I am interested in isolating which NHL players shoot the puck well, and which NHL goaltenders
do a good job at preventing shots from becoming goals. To that end I have fit a regression
model which replicates some of the simple features of shooting and saving. Throughout this
article, when I say "shot" I will mean "unblocked shot", that is, goals, saves, and misses
(including shots that hit the post or the crossbar). Furthermore, when I talk of shooting
talent, I mean the ability to score *more than one would expect given the shot location*,
so a player may well take a lot of shots from great scoring locations and still be "a bad
shooter" in some sense. Generating many such shots is obviously desirable and surely can be
done more often by talented players, but I do not consider any such talents to be part of
*shooting* talent, which is (half of) the subject of this article.

In contrast to last year's model, which used only 5v5 shots, now I also use 5v4 shots. Although not the same, the fundemental mechanics of shooting and saving are similar in both cases.
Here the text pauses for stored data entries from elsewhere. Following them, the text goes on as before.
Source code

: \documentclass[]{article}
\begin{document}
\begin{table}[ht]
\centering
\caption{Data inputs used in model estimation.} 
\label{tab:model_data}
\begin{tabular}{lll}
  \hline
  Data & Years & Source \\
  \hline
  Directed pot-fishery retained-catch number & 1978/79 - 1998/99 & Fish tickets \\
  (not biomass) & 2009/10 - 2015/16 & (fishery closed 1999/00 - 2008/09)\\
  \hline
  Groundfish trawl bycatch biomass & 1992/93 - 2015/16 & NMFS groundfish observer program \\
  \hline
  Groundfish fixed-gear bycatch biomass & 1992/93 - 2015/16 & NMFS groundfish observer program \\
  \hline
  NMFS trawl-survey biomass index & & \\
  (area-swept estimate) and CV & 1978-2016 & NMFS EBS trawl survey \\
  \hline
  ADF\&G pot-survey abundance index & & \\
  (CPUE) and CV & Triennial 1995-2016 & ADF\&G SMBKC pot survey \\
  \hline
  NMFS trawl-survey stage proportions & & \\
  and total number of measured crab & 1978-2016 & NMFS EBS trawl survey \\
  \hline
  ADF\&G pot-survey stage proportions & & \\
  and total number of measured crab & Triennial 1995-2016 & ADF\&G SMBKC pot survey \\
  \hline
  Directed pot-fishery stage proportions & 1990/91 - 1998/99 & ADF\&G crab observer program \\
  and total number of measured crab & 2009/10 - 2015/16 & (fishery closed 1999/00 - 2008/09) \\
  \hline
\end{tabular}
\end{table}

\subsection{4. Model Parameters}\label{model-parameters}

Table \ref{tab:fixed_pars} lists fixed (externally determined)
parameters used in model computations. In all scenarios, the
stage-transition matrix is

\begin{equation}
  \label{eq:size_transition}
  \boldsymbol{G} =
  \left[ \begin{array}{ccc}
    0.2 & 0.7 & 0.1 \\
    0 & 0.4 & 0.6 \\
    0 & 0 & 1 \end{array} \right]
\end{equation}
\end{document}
Once a shot is being taken by a given player from a certain spot against a specific goaltender, I estimate the probability that such a shot will be a goal. This process is modelled with a linear model, and fit with a generalized ridge logistic regression. For a detailed exposition about how such models can be fit, please see Section 5. Briefly: I use a design matrix \(X\) for which every row is a shot with the following columns:

- An indicator for shooter;
- An indicator for the goaltender;
- A set of indicators for shot type, where wrist and snap shots are (together, undistinguished) taken as the "base" shot type, and indicator variables are set to 1 for slap shots, backhands, wraparounds, and tips (including deflections);
- An indicator for "rush shots", that is, shots for which the previous recorded play-by-play event is in a different zone and no more than four seconds prior;
- An indicator for "rebound shots", that is, shots for which the previous recorded play-by-play event is another shot taken by the same team no more than three seconds prior;
- The distance from the shot location to the net, divided by 89 ft; making the intersection of the red line and the split line distance "1" and shots from immediately in front of the net close to zero.
- The "visible net", that is, the width of the net projected onto the plane which is square to the shooter, divided by six feet. For shots from the split line, the visible net has value 1, and for shots very close to the goal line, the visible net is close to 0; and
- An indicator for teams which are leading and another for teams which are trailing; to be interpreted as representing change in configurations surrounding shots compared to when teams are tied.
- An indicator for 5v4 shots, to be interpreted as the change compared to a similar shot taken at 5v5.
- An intercept.

I make a slightly unusual modification to shot distances; namely, shots which are recorded as coming from closer than ten feet are assigned a distance of 10ft. This is to stop small variations in shot location from having outsize effects on the regression, and also because it is close to the threshold of minimum human reaction time for goaltenders given typical NHL wrist-shot speeds.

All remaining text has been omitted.